Extinct genus of primates

Rooneyia viejaensis is a relatively small primate belonging to the extinct monotypic genus Rooneyia. Rooneyia viejaensis is known from the North American Eocene of the Sierra Vieja of Texas' Trans-Pecos region; the species is only known from the type specimen (TMM 40688-7). The lack of additional fossils at this time makes it difficult to hypothesize where and how Rooneyia may have evolved. The minimal wear upon the molar teeth of the specimen has led to the assumption that the type specimen is that of a young adult.
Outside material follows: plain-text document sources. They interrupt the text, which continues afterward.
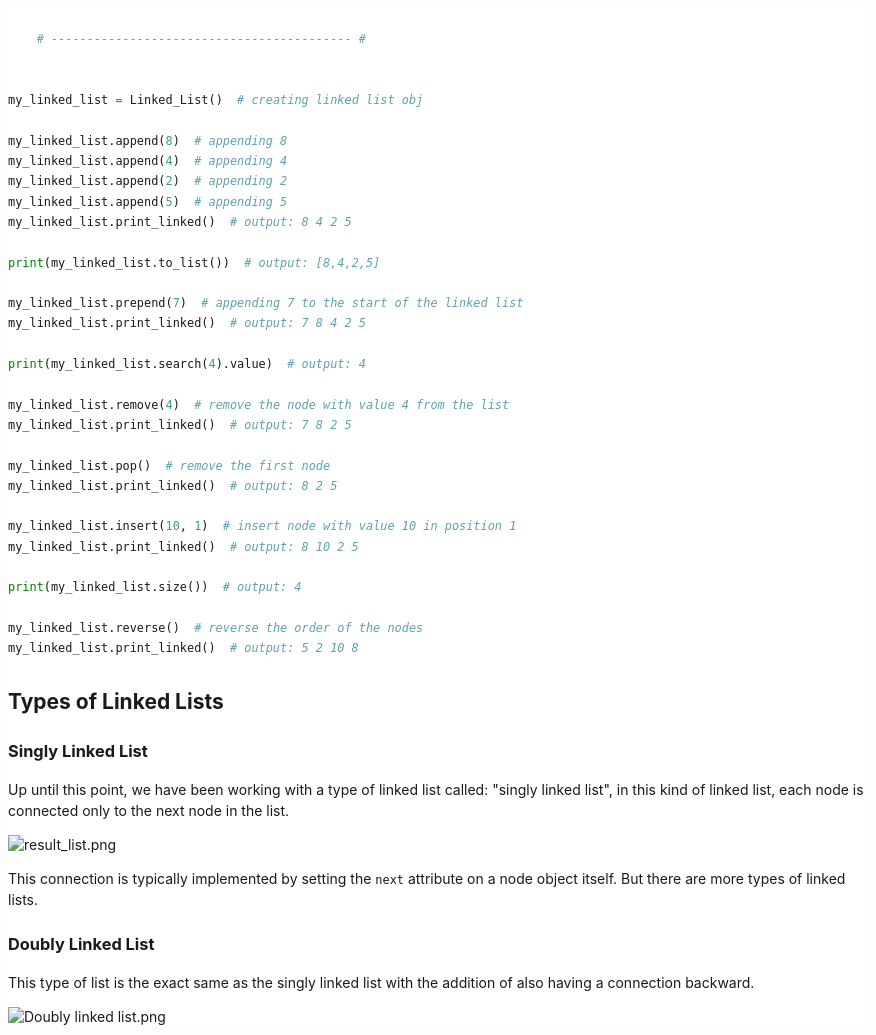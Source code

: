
 ```python

    # ------------------------------------------ #


my_linked_list = Linked_List()  # creating linked list obj

my_linked_list.append(8)  # appending 8
my_linked_list.append(4)  # appending 4
my_linked_list.append(2)  # appending 2
my_linked_list.append(5)  # appending 5
my_linked_list.print_linked()  # output: 8 4 2 5

print(my_linked_list.to_list())  # output: [8,4,2,5]

my_linked_list.prepend(7)  # appending 7 to the start of the linked list
my_linked_list.print_linked()  # output: 7 8 4 2 5

print(my_linked_list.search(4).value)  # output: 4

my_linked_list.remove(4)  # remove the node with value 4 from the list
my_linked_list.print_linked()  # output: 7 8 2 5

my_linked_list.pop()  # remove the first node
my_linked_list.print_linked()  # output: 8 2 5

my_linked_list.insert(10, 1)  # insert node with value 10 in position 1
my_linked_list.print_linked()  # output: 8 10 2 5

print(my_linked_list.size())  # output: 4

my_linked_list.reverse()  # reverse the order of the nodes
my_linked_list.print_linked()  # output: 5 2 10 8

```

## Types of Linked Lists
### Singly Linked List
Up until this point, we have been working with a type of linked list called: "singly linked list", in this kind of linked list, each node is connected only to the next node in the list.

![result_list.png](https://cdn.hashnode.com/res/hashnode/image/upload/v1638307507807/g1QmuRVfF.png)

This connection is typically implemented by setting the `next` attribute on a node object itself. But there are more types of linked lists.
 
### Doubly Linked List
This type of list is the exact same as the singly linked list with the addition of also having a connection backward.

![Doubly linked list.png](https://cdn.hashnode.com/res/hashnode/image/upload/v1638388293420/YLFN0ZQP8.png)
Rooneyia does not consistently fall within any one group of fossil or extant primates.

==Taxonomy==
Rooneyia is often referred to as enigmatic and does not seem to be closely related to most of the Eocene primates from the Rocky Mountain Region. There is disagreement into which suborder Rooneyia should be placed. Debate exists as to whether Rooneyia is
1. a stem tarsiiform to be grouped with omomyoids (F.S. Szalay)
2. a stem haplorrhine (C. Ross)
3. a stem strepsirrhine (R.F. Kay)
4. a stem anthropoid (A.L. Rosenberger).

Primates Rooneyia has been compared to include: Microcebus, Galago, Tetonius, and Necrolemur.

==History of discovery==
The sole Rooneyia specimen was found at the Duchesnean Rifle Range Hollow locality in the Chambers Tuff Formation in 1964 by John A. Wilson.

==Morphology==
The type specimen is relatively intact, missing only the premaxillae, post orbital bars, zygomatic arches, and portions of the neurocranium. The natural endocast of the braincase is largely undistorted as well. While only the skull of Rooneyia has been recovered, much can be learned. Rooneyia viejaensis preserves a funnel-shaped orbital fossa deeply recessed below the forebrain; located posteriorly in the face near the craniofacial junction. Rooneyia’s orbits are highly convergent and forward facing. The frontal bone is relatively large in size with a fused metopic suture that extends like a roof above the orbit. The exterior surface of the frontal lacks any indication of longitudinal ridge or sagittal canal. Rooneyia has a dorsoventrally and laterally extensive frontal process that forms a partial postorbital septum which implies the existence of a relatively large ascending processes of the zygomatic bone. Though the absence of the ascending process of the zygomatic makes it impossible to make an accurate reconstruction of the structure. Rooneyia is more primitive than some tarsiiforms it has been compared to, which typically had relatively small orbits. While the tip of the snout is missing from the Rooneyia fossil, based on the premolar to molar layout, it can be inferred that the dental arcade was not bell-shaped Rooneyia retains primitive features in its nasal region, but has a relatively large brain and what some have interpreted to be the beginnings of a post orbital closure.

==Paleobiology==
Rooneyia had a body mass of about 400 g. The small orbit size suggests a possible diurnal activity pattern meaning they were relatively more active during the day. The morphology of the semicircular canals in Rooneyia’s inner ears suggests agile locomotor abilities similar to those of Shoshonius or Omomys. The rounded cusps on Rooneyia’s molars suggest a frugivorous diet.